The “temperature” \(T\) is one of the most important hyper parameters in the MCMC sampling. The MCMC sampling can climb over the hill with a height of \(T\) but cannot easily escape from the deeper valley than \(T\). It is why we should increase the temperature in order to avoid stuck to local minima. On the other hand, since walkers cannot see the smaller valleys than \(T\), the precision of the obtained result \(\min f(\vec{x})\) becomes about \(T\), and it is necessary to decrease the temperature in order to achieve more precise result. This dilemma leads us that we should tune the temperature carefully.

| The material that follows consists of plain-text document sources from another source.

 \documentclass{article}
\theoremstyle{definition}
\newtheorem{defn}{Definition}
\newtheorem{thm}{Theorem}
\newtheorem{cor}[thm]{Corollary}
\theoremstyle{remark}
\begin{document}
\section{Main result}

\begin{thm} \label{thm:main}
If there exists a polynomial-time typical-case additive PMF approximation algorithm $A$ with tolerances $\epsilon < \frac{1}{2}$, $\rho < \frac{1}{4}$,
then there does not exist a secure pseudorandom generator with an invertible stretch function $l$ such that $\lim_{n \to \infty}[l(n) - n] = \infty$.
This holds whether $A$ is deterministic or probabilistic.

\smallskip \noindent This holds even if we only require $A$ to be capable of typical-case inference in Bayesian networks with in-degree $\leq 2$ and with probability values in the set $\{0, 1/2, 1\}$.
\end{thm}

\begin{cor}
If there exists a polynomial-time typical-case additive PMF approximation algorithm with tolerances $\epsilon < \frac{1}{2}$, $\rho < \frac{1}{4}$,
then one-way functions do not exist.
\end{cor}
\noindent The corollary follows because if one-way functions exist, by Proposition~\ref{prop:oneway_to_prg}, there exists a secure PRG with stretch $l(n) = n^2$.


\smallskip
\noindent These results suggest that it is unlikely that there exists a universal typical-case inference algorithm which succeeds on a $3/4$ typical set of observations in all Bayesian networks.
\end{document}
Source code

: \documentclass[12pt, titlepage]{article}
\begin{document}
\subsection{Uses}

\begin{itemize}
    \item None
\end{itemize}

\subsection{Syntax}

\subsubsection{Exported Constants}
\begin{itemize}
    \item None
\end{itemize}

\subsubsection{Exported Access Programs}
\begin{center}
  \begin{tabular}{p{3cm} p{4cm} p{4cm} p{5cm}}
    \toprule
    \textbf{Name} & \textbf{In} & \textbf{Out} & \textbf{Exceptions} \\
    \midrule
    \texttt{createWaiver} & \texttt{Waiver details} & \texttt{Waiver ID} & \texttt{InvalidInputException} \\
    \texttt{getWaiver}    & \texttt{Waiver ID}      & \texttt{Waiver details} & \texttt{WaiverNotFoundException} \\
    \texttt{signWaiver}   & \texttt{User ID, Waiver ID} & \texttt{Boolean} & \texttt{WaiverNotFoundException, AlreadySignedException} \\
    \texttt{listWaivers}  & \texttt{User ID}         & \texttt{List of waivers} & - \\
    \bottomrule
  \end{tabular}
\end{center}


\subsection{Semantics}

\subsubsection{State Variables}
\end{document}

One of the ways to overcome this problem is to update temperature too. For example, simulated annealing decreases temperature as the iteration goes. Another algorithm, simulated tempering, treats temperature as another parameter to be sampled, not a fixed hyper parameter, and update temperature after some iterations according to the (detailed) balance condition. Simulated tempering studies the details of a valley by cooling and escapes from a valley by heating. Replica exchange Monte Carlo (RXMC), also known as parallel tempering, is a parallelized version of the simulated tempering. In this algorithm, several copies of a system with different temperature, called as replicas, will be simulated in parallel. Then, with some interval of steps, each replica exchanges temperature with another one according to the (detailed) balance condition. As the simulated tempering does, RXMC can observe the details of a valley and escape from it by cooling and heating. Moreover, because each temperature is assigned to just one replica, the temperature distribution will not be biased. Using more replicas narrows the temperature interval, and increases the acceptance ratio of the temperature exchange. This is why this algorithm suits for the massively parallel calculation.

It is recommended that users perform minsearch optimization starting from the result of exchange, because the RXMC result has uncertainty due to temperature.

footnote

1

To be precisely, the non-periodicality and the ergodicity are necessary for convergence.